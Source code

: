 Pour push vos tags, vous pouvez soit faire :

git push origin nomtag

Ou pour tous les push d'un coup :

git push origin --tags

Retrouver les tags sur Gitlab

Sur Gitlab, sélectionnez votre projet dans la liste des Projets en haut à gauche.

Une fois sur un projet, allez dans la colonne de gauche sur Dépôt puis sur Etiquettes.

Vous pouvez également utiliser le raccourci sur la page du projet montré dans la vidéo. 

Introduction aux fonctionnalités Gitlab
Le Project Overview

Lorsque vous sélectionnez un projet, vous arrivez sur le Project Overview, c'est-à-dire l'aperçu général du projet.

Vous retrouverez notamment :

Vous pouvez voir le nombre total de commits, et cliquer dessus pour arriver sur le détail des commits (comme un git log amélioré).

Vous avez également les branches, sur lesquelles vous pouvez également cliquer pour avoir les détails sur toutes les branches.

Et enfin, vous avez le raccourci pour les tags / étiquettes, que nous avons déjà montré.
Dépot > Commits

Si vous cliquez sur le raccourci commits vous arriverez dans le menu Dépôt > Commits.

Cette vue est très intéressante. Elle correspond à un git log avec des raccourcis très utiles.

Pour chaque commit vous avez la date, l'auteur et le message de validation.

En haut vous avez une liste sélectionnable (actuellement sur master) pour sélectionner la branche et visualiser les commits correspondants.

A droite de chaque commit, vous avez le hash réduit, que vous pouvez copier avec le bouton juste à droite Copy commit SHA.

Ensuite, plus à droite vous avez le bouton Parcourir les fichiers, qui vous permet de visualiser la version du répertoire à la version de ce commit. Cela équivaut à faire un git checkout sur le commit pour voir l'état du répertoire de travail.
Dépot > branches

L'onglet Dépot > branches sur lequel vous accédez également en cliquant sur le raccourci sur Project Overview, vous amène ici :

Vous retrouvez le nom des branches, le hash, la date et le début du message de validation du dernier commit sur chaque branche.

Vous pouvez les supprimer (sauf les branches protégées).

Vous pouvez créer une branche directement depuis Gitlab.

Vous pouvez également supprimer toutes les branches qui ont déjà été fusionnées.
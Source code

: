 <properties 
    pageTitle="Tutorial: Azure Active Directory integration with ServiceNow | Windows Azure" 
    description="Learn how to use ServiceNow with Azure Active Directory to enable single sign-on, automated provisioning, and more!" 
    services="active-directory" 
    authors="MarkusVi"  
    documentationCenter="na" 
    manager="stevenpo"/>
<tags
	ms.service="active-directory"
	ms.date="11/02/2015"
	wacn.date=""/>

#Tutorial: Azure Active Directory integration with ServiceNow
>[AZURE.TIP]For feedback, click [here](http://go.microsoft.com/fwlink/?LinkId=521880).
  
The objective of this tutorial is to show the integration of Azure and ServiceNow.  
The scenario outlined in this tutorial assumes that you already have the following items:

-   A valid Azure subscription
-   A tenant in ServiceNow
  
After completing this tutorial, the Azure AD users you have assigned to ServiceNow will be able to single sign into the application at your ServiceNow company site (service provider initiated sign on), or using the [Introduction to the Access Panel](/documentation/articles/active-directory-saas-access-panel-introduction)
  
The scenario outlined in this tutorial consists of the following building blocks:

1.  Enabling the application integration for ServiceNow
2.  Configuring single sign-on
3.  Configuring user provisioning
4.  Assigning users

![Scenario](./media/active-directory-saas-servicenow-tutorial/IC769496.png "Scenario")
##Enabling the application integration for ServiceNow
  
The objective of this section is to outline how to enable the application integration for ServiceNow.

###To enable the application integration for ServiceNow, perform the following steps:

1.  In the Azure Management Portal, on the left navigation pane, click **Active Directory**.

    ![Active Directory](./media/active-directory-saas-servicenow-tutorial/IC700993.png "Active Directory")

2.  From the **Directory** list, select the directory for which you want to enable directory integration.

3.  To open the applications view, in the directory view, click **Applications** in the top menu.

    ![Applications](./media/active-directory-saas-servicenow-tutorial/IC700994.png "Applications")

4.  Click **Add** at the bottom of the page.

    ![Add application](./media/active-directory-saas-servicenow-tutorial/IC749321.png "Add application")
===============
● **TASK STATEMENT**: Transcribe the full listing. Change nothing.

● **WRITTEN SOLUTION**:
Source code

: Pour push vos tags, vous pouvez soit faire :

git push origin nomtag

Ou pour tous les push d'un coup :

git push origin --tags

Retrouver les tags sur Gitlab

Sur Gitlab, sélectionnez votre projet dans la liste des Projets en haut à gauche.

Une fois sur un projet, allez dans la colonne de gauche sur Dépôt puis sur Etiquettes.

Vous pouvez également utiliser le raccourci sur la page du projet montré dans la vidéo. 

Introduction aux fonctionnalités Gitlab
Le Project Overview

Lorsque vous sélectionnez un projet, vous arrivez sur le Project Overview, c'est-à-dire l'aperçu général du projet.

Vous retrouverez notamment :

Vous pouvez voir le nombre total de commits, et cliquer dessus pour arriver sur le détail des commits (comme un git log amélioré).

Vous avez également les branches, sur lesquelles vous pouvez également cliquer pour avoir les détails sur toutes les branches.

Et enfin, vous avez le raccourci pour les tags / étiquettes, que nous avons déjà montré.
Dépot > Commits

Si vous cliquez sur le raccourci commits vous arriverez dans le menu Dépôt > Commits.

Cette vue est très intéressante. Elle correspond à un git log avec des raccourcis très utiles.

Pour chaque commit vous avez la date, l'auteur et le message de validation.

En haut vous avez une liste sélectionnable (actuellement sur master) pour sélectionner la branche et visualiser les commits correspondants.

A droite de chaque commit, vous avez le hash réduit, que vous pouvez copier avec le bouton juste à droite Copy commit SHA.

Ensuite, plus à droite vous avez le bouton Parcourir les fichiers, qui vous permet de visualiser la version du répertoire à la version de ce commit. Cela équivaut à faire un git checkout sur le commit pour voir l'état du répertoire de travail.
Dépot > branches

L'onglet Dépot > branches sur lequel vous accédez également en cliquant sur le raccourci sur Project Overview, vous amène ici :

Vous retrouvez le nom des branches, le hash, la date et le début du message de validation du dernier commit sur chaque branche.

Vous pouvez les supprimer (sauf les branches protégées).

Vous pouvez créer une branche directement depuis Gitlab.

Vous pouvez également supprimer toutes les branches qui ont déjà été fusionnées.
Source code

: <properties 
    pageTitle="Tutorial: Azure Active Directory integration with ServiceNow | Windows Azure" 
    description="Learn how to use ServiceNow with Azure Active Directory to enable single sign-on, automated provisioning, and more!" 
    services="active-directory" 
    authors="MarkusVi"  
    documentationCenter="na" 
    manager="stevenpo"/>
<tags
	ms.service="active-directory"
	ms.date="11/02/2015"
	wacn.date=""/>

#Tutorial: Azure Active Directory integration with ServiceNow
>[AZURE.TIP]For feedback, click [here](http://go.microsoft.com/fwlink/?LinkId=521880).
  
The objective of this tutorial is to show the integration of Azure and ServiceNow.  
The scenario outlined in this tutorial assumes that you already have the following items:

-   A valid Azure subscription
-   A tenant in ServiceNow
  
After completing this tutorial, the Azure AD users you have assigned to ServiceNow will be able to single sign into the application at your ServiceNow company site (service provider initiated sign on), or using the [Introduction to the Access Panel](/documentation/articles/active-directory-saas-access-panel-introduction)
  
The scenario outlined in this tutorial consists of the following building blocks:

1.  Enabling the application integration for ServiceNow
2.  Configuring single sign-on
3.  Configuring user provisioning
4.  Assigning users

![Scenario](./media/active-directory-saas-servicenow-tutorial/IC769496.png "Scenario")
##Enabling the application integration for ServiceNow
  
The objective of this section is to outline how to enable the application integration for ServiceNow.

###To enable the application integration for ServiceNow, perform the following steps:

1.  In the Azure Management Portal, on the left navigation pane, click **Active Directory**.

    ![Active Directory](./media/active-directory-saas-servicenow-tutorial/IC700993.png "Active Directory")

2.  From the **Directory** list, select the directory for which you want to enable directory integration.

3.  To open the applications view, in the directory view, click **Applications** in the top menu.

    ![Applications](./media/active-directory-saas-servicenow-tutorial/IC700994.png "Applications")

4.  Click **Add** at the bottom of the page.

    ![Add application](./media/active-directory-saas-servicenow-tutorial/IC749321.png "Add application")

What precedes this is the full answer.